§ What you need to do
Give each line of the records again exactly and omit every picture.

+-------+

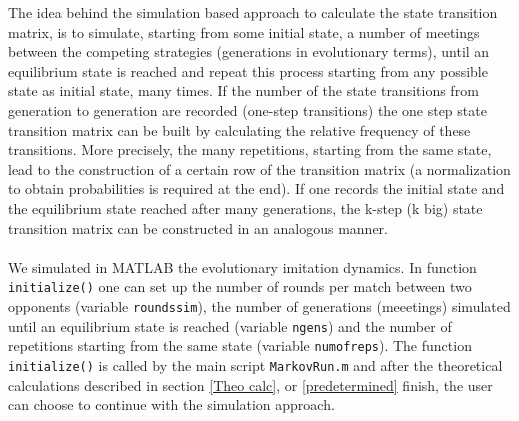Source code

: \documentclass[12pt]{report}
\begin{document}
The idea behind the simulation based approach to calculate the state transition matrix, is to simulate, starting from some initial state, a number of meetings between the competing strategies (generations in evolutionary terms), until an equilibrium state is reached and repeat this process starting from any possible state as initial state, many times. If the number of the state transitions from generation to generation are recorded (one-step transitions) the one step state transition matrix can be built by calculating the relative frequency of these transitions. More precisely, the many repetitions, starting from the same state, lead to the construction of a certain row of the transition matrix (a normalization to obtain probabilities is required at the end). If one records the initial state and the equilibrium state reached after many generations, the k-step (k big) state transition matrix can be constructed in an analogous manner.
\\\\
We simulated in MATLAB the evolutionary imitation dynamics. In function \texttt{initialize()} one can set up the number of rounds per match between two opponents (variable \texttt{roundssim}), the number of generations (meeetings) simulated until an equilibrium state is reached (variable \texttt{ngens}) and the number of repetitions starting from the same state (variable \texttt{numofreps}). The function \texttt{initialize()} is called by the main script \texttt{MarkovRun.m} and after the theoretical calculations described in section \ref{Theo calc}, or \ref{predetermined} finish, the user can choose to continue with the simulation approach.
\\\\
\end{document}
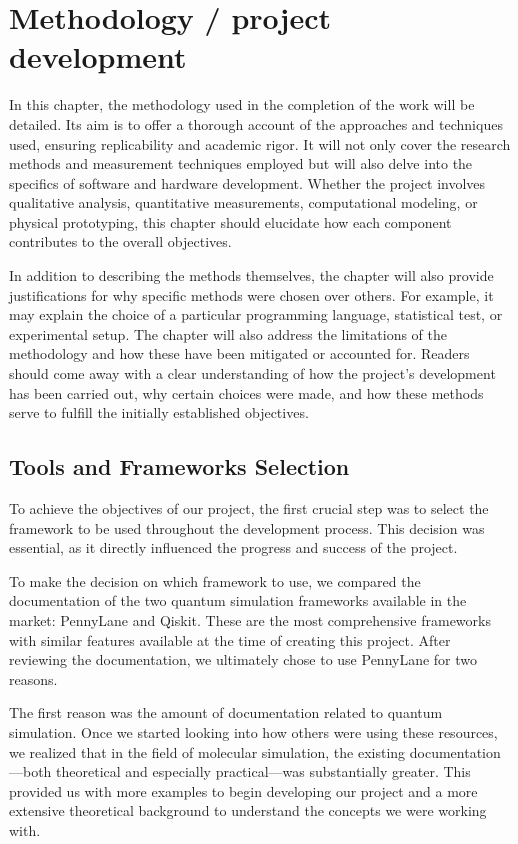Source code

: 

\chapter{Methodology / project development}

In this chapter, the methodology used in the completion of the work will be detailed. Its aim is to offer a thorough account of the approaches and techniques used, ensuring replicability and academic rigor. It will not only cover the research methods and measurement techniques employed but will also delve into the specifics of software and hardware development. Whether the project involves qualitative analysis, quantitative measurements, computational modeling, or physical prototyping, this chapter should elucidate how each component contributes to the overall objectives.

In addition to describing the methods themselves, the chapter will also provide justifications for why specific methods were chosen over others. For example, it may explain the choice of a particular programming language, statistical test, or experimental setup. The chapter will also address the limitations of the methodology and how these have been mitigated or accounted for. Readers should come away with a clear understanding of how the project's development has been carried out, why certain choices were made, and how these methods serve to fulfill the initially established objectives.

\section{Tools and Frameworks Selection}
To achieve the objectives of our project, the first crucial step was to select the framework to be used throughout the development process. This decision was essential, as it directly influenced the progress and success of the project.

To make the decision on which framework to use, we compared the documentation of the two quantum simulation frameworks available in the market: PennyLane and Qiskit. These are the most comprehensive frameworks with similar features available at the time of creating this project. After reviewing the documentation, we ultimately chose to use PennyLane for two reasons.

The first reason was the amount of documentation related to quantum simulation. Once we started looking into how others were using these resources, we realized that in the field of molecular simulation, the existing documentation—both theoretical and especially practical—was substantially greater. This provided us with more examples to begin developing our project and a more extensive theoretical background to understand the concepts we were working with.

+-------+

§ Written answer
Source code

: \documentclass[12pt]{report}
\begin{document}
The idea behind the simulation based approach to calculate the state transition matrix, is to simulate, starting from some initial state, a number of meetings between the competing strategies (generations in evolutionary terms), until an equilibrium state is reached and repeat this process starting from any possible state as initial state, many times. If the number of the state transitions from generation to generation are recorded (one-step transitions) the one step state transition matrix can be built by calculating the relative frequency of these transitions. More precisely, the many repetitions, starting from the same state, lead to the construction of a certain row of the transition matrix (a normalization to obtain probabilities is required at the end). If one records the initial state and the equilibrium state reached after many generations, the k-step (k big) state transition matrix can be constructed in an analogous manner.
\\\\
We simulated in MATLAB the evolutionary imitation dynamics. In function \texttt{initialize()} one can set up the number of rounds per match between two opponents (variable \texttt{roundssim}), the number of generations (meeetings) simulated until an equilibrium state is reached (variable \texttt{ngens}) and the number of repetitions starting from the same state (variable \texttt{numofreps}). The function \texttt{initialize()} is called by the main script \texttt{MarkovRun.m} and after the theoretical calculations described in section \ref{Theo calc}, or \ref{predetermined} finish, the user can choose to continue with the simulation approach.
\\\\
\end{document}
Source code

: 

\chapter{Methodology / project development}

In this chapter, the methodology used in the completion of the work will be detailed. Its aim is to offer a thorough account of the approaches and techniques used, ensuring replicability and academic rigor. It will not only cover the research methods and measurement techniques employed but will also delve into the specifics of software and hardware development. Whether the project involves qualitative analysis, quantitative measurements, computational modeling, or physical prototyping, this chapter should elucidate how each component contributes to the overall objectives.

In addition to describing the methods themselves, the chapter will also provide justifications for why specific methods were chosen over others. For example, it may explain the choice of a particular programming language, statistical test, or experimental setup. The chapter will also address the limitations of the methodology and how these have been mitigated or accounted for. Readers should come away with a clear understanding of how the project's development has been carried out, why certain choices were made, and how these methods serve to fulfill the initially established objectives.

\section{Tools and Frameworks Selection}
To achieve the objectives of our project, the first crucial step was to select the framework to be used throughout the development process. This decision was essential, as it directly influenced the progress and success of the project.

To make the decision on which framework to use, we compared the documentation of the two quantum simulation frameworks available in the market: PennyLane and Qiskit. These are the most comprehensive frameworks with similar features available at the time of creating this project. After reviewing the documentation, we ultimately chose to use PennyLane for two reasons.

The first reason was the amount of documentation related to quantum simulation. Once we started looking into how others were using these resources, we realized that in the field of molecular simulation, the existing documentation—both theoretical and especially practical—was substantially greater. This provided us with more examples to begin developing our project and a more extensive theoretical background to understand the concepts we were working with.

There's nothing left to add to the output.